Like in other plant-feeding cecidomyiid species, larvae have a simplified digestive system that allows for extra-intestinal digestion. Lytic enzymes, present within the midgut via holocriny, act along with salivary secretions to break down complex cellulose-based plant materials into liquid sugars and proteins, which are then easily consumed by the larva. While it primarily serves the purpose of transforming food into a usable form for the larva, this special combination of chemicals also produces a wide range of effects in the host plant, the exact scope of which is unknown. One such effect is carbon/nitrogen shift. As the plant interacts with the saliva of the larva, avirulence (Avr) genes in the saliva match up with similarly structured genes in the host that coordinate plant defense. The resulting gene-to-gene compatibility causes changes in numerous metabolic processes, such as glycolysis and amino-acid synthesis, leading to free-containing carbon compounds being directed away from the plant and leached out as a liquid.
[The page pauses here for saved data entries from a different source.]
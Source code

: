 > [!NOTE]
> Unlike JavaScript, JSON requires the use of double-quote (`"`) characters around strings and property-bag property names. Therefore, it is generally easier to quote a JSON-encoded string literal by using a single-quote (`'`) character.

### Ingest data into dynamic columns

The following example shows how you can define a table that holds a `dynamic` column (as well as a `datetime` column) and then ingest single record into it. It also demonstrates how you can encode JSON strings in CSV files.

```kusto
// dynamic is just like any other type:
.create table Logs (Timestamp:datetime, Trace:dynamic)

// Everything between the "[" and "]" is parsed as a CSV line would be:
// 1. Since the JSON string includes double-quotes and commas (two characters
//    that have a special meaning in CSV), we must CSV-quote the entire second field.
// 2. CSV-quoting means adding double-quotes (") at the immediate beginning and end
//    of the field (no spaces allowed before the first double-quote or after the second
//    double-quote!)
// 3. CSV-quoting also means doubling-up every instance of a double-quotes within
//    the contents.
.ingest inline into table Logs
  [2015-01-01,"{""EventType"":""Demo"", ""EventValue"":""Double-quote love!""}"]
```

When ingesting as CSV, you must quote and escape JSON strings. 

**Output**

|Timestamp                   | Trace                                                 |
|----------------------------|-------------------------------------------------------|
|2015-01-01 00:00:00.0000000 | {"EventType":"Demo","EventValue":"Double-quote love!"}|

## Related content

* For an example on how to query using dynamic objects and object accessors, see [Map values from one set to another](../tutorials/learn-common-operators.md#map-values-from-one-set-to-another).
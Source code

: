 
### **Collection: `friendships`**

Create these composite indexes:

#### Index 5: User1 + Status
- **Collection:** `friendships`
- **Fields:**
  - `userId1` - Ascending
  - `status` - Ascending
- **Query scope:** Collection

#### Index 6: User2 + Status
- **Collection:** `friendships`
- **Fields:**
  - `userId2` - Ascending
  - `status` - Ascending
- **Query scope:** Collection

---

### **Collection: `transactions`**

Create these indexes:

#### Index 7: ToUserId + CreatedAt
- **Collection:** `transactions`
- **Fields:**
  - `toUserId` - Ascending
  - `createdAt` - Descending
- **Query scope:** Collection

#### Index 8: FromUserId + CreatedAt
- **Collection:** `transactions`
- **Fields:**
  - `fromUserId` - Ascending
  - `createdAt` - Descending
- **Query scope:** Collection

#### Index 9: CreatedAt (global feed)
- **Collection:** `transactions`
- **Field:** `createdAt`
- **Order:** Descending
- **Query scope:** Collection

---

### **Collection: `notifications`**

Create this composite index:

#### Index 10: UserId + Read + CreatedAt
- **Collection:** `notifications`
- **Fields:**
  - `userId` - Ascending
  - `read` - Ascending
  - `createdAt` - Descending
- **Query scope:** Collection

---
These interactions can cause up to a 36% loss of free-carbon compounds and a 46% increase of free-containing nitrogen compounds.

== Host defense ==
M. destructor is one of the most destructive wheat pests worldwide, hence its name. This has brought it much attention from wheat breeders and genetics researchers. As a result, the highest number of mapped R genes for resistance to insects in wheat are R genes for this pest specifically, with the unrelated Russian wheat aphid (Diuraphis noxia) also being of serious interest.